··· Exercise material

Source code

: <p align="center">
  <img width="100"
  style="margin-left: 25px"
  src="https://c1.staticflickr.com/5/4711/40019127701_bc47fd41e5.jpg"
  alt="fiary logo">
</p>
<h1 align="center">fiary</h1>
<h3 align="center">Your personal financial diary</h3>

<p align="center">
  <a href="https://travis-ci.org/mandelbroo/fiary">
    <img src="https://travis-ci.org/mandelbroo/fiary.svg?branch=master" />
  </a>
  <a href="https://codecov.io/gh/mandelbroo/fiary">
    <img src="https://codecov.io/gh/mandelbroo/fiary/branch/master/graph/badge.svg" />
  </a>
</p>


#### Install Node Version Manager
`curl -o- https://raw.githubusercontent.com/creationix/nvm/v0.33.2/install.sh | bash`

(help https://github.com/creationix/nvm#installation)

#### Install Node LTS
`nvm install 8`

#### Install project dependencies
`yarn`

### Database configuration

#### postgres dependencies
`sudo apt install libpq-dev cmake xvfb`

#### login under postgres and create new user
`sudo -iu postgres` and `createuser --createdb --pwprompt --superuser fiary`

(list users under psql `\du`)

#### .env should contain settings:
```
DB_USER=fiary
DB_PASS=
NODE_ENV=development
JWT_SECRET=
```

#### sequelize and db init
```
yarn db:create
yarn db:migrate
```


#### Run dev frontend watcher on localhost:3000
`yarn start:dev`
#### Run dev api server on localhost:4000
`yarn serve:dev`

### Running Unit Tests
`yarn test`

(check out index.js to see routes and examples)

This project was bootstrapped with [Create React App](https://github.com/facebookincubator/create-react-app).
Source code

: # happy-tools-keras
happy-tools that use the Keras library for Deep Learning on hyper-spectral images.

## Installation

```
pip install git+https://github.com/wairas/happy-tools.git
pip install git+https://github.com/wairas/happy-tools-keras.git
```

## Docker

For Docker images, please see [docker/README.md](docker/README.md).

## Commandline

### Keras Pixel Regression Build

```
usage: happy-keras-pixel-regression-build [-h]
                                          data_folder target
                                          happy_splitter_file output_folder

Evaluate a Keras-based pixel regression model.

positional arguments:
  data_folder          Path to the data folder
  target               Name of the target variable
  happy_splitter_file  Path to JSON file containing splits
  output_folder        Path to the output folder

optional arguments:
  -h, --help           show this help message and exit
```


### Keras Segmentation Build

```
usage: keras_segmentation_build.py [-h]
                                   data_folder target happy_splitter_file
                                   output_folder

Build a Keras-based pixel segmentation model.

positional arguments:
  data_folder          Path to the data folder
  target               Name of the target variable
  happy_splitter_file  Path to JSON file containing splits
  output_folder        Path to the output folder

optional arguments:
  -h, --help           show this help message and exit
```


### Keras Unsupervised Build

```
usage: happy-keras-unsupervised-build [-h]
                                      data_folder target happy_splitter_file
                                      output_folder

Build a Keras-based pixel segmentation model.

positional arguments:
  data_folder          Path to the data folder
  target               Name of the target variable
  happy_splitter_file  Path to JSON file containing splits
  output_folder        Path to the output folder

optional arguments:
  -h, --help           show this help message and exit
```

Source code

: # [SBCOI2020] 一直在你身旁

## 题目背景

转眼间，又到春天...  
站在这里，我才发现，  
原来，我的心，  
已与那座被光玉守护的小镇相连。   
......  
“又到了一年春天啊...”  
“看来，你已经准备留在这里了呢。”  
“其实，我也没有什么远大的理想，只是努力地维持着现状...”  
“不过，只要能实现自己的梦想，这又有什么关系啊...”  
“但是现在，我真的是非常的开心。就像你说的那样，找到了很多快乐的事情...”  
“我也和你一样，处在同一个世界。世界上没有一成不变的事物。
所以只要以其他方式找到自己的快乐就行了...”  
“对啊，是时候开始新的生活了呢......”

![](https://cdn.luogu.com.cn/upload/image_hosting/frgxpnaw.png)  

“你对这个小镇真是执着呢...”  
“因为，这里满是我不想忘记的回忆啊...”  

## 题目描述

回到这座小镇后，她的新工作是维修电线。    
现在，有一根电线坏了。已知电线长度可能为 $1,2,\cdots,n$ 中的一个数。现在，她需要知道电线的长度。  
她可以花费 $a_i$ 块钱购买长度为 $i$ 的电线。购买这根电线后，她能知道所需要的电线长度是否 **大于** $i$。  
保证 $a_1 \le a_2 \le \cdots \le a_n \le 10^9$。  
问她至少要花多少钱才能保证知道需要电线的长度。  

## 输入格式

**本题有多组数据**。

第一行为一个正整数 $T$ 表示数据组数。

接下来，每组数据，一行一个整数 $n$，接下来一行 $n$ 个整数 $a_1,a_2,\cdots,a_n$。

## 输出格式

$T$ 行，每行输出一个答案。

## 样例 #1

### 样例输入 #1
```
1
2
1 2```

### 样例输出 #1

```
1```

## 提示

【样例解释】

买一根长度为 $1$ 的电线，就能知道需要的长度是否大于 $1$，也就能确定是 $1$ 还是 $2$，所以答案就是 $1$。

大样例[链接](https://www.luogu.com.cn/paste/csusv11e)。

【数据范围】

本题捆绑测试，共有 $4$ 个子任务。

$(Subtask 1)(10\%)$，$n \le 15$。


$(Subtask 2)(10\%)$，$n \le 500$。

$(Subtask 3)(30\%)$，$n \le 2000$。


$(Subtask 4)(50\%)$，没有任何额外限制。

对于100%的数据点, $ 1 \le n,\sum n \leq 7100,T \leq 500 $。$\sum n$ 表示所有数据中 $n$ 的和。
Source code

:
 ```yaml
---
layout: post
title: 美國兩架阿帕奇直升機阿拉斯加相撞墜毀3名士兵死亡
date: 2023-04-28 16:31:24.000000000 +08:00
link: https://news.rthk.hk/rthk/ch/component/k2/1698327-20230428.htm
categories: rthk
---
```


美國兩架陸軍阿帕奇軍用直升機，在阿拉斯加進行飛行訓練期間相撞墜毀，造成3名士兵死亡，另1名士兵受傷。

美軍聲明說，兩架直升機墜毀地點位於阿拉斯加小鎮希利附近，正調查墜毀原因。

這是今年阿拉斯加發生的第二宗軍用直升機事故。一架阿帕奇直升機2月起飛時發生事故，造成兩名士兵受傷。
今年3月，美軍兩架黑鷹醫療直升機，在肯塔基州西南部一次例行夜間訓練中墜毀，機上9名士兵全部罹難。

······

Exercise requirements —
Check every line above for the string "sudo" and copy those that have it.

Exercise output —
`sudo apt install libpq-dev cmake xvfb`
`sudo -iu postgres` and `createuser --createdb --pwprompt --superuser fiary`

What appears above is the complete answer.